- [Instructions for the task]:
In the listing below, find each line holding "ipynb" and copy it.

-- Input follows --

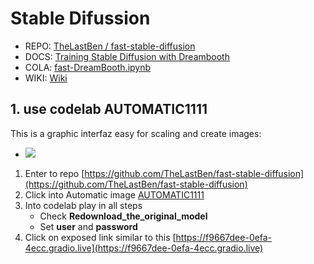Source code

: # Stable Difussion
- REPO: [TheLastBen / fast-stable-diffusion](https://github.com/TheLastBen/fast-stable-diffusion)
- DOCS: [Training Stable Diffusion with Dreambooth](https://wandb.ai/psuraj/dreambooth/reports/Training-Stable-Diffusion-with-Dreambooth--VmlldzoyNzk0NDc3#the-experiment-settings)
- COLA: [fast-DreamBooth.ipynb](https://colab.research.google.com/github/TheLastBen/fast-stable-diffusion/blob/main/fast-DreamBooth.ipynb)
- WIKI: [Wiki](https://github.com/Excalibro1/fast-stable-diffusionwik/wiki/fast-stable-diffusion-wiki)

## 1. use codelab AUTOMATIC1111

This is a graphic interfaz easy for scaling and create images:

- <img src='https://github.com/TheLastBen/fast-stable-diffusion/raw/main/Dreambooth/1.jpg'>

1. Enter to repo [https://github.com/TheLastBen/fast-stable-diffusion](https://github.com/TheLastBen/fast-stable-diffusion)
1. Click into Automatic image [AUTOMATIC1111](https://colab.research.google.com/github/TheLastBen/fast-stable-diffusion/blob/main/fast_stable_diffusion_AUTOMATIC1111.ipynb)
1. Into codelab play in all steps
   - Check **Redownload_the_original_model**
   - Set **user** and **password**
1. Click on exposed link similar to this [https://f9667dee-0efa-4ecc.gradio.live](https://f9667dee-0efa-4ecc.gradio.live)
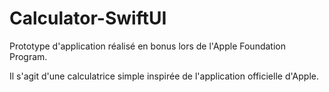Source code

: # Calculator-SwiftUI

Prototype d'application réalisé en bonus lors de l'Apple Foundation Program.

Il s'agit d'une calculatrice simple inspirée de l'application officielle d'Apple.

-- Input concluded --

- [Problem solution]:
- COLA: [fast-DreamBooth.ipynb](https://colab.research.google.com/github/TheLastBen/fast-stable-diffusion/blob/main/fast-DreamBooth.ipynb)
1. Click into Automatic image [AUTOMATIC1111](https://colab.research.google.com/github/TheLastBen/fast-stable-diffusion/blob/main/fast_stable_diffusion_AUTOMATIC1111.ipynb)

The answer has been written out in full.